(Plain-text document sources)

☆ ☆ ☆ ☆ ☆

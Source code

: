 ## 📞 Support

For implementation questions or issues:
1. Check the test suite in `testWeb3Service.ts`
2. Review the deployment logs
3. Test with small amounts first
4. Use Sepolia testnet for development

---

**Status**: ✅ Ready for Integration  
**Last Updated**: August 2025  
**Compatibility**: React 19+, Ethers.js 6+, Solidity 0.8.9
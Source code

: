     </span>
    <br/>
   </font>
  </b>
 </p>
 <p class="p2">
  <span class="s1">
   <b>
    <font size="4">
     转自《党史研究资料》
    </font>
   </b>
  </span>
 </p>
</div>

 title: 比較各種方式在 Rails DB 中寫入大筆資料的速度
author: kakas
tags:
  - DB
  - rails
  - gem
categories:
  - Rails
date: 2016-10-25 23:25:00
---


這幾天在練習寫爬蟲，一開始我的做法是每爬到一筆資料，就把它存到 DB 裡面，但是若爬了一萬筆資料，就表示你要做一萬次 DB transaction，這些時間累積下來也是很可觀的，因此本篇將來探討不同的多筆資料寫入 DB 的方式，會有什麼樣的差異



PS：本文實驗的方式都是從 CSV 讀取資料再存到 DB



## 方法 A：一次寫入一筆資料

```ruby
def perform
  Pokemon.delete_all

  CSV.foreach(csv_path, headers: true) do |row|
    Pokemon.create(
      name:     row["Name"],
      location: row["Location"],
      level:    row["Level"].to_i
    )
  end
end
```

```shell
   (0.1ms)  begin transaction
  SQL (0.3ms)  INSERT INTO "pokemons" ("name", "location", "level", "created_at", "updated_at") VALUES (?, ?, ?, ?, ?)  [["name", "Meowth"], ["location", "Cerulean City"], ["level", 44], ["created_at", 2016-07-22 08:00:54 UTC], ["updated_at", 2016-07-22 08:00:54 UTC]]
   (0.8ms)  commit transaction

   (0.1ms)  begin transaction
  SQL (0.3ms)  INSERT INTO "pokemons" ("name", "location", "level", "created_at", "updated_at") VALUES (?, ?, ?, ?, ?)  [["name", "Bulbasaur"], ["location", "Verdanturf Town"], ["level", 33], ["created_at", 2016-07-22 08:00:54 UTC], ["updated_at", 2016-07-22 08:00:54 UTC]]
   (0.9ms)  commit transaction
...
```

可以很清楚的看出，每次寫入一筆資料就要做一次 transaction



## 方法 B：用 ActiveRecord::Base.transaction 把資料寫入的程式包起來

☆ ☆ ☆ ☆ ☆

§ Work to be completed: Would you please copy out every line of the data exactly?

§ Solution to this exercise:
Source code

: ## 📞 Support

For implementation questions or issues:
1. Check the test suite in `testWeb3Service.ts`
2. Review the deployment logs
3. Test with small amounts first
4. Use Sepolia testnet for development

---

**Status**: ✅ Ready for Integration  
**Last Updated**: August 2025  
**Compatibility**: React 19+, Ethers.js 6+, Solidity 0.8.9
Source code

:     </span>
    <br/>
   </font>
  </b>
 </p>
 <p class="p2">
  <span class="s1">
   <b>
    <font size="4">
     转自《党史研究资料》
    </font>
   </b>
  </span>
 </p>
</div>

 title: 比較各種方式在 Rails DB 中寫入大筆資料的速度
author: kakas
tags:
  - DB
  - rails
  - gem
categories:
  - Rails
date: 2016-10-25 23:25:00
---


這幾天在練習寫爬蟲，一開始我的做法是每爬到一筆資料，就把它存到 DB 裡面，但是若爬了一萬筆資料，就表示你要做一萬次 DB transaction，這些時間累積下來也是很可觀的，因此本篇將來探討不同的多筆資料寫入 DB 的方式，會有什麼樣的差異



PS：本文實驗的方式都是從 CSV 讀取資料再存到 DB



## 方法 A：一次寫入一筆資料

```ruby
def perform
  Pokemon.delete_all

  CSV.foreach(csv_path, headers: true) do |row|
    Pokemon.create(
      name:     row["Name"],
      location: row["Location"],
      level:    row["Level"].to_i
    )
  end
end
```

```shell
   (0.1ms)  begin transaction
  SQL (0.3ms)  INSERT INTO "pokemons" ("name", "location", "level", "created_at", "updated_at") VALUES (?, ?, ?, ?, ?)  [["name", "Meowth"], ["location", "Cerulean City"], ["level", 44], ["created_at", 2016-07-22 08:00:54 UTC], ["updated_at", 2016-07-22 08:00:54 UTC]]
   (0.8ms)  commit transaction

   (0.1ms)  begin transaction
  SQL (0.3ms)  INSERT INTO "pokemons" ("name", "location", "level", "created_at", "updated_at") VALUES (?, ?, ?, ?, ?)  [["name", "Bulbasaur"], ["location", "Verdanturf Town"], ["level", 33], ["created_at", 2016-07-22 08:00:54 UTC], ["updated_at", 2016-07-22 08:00:54 UTC]]
   (0.9ms)  commit transaction
...
```

可以很清楚的看出，每次寫入一筆資料就要做一次 transaction



## 方法 B：用 ActiveRecord::Base.transaction 把資料寫入的程式包起來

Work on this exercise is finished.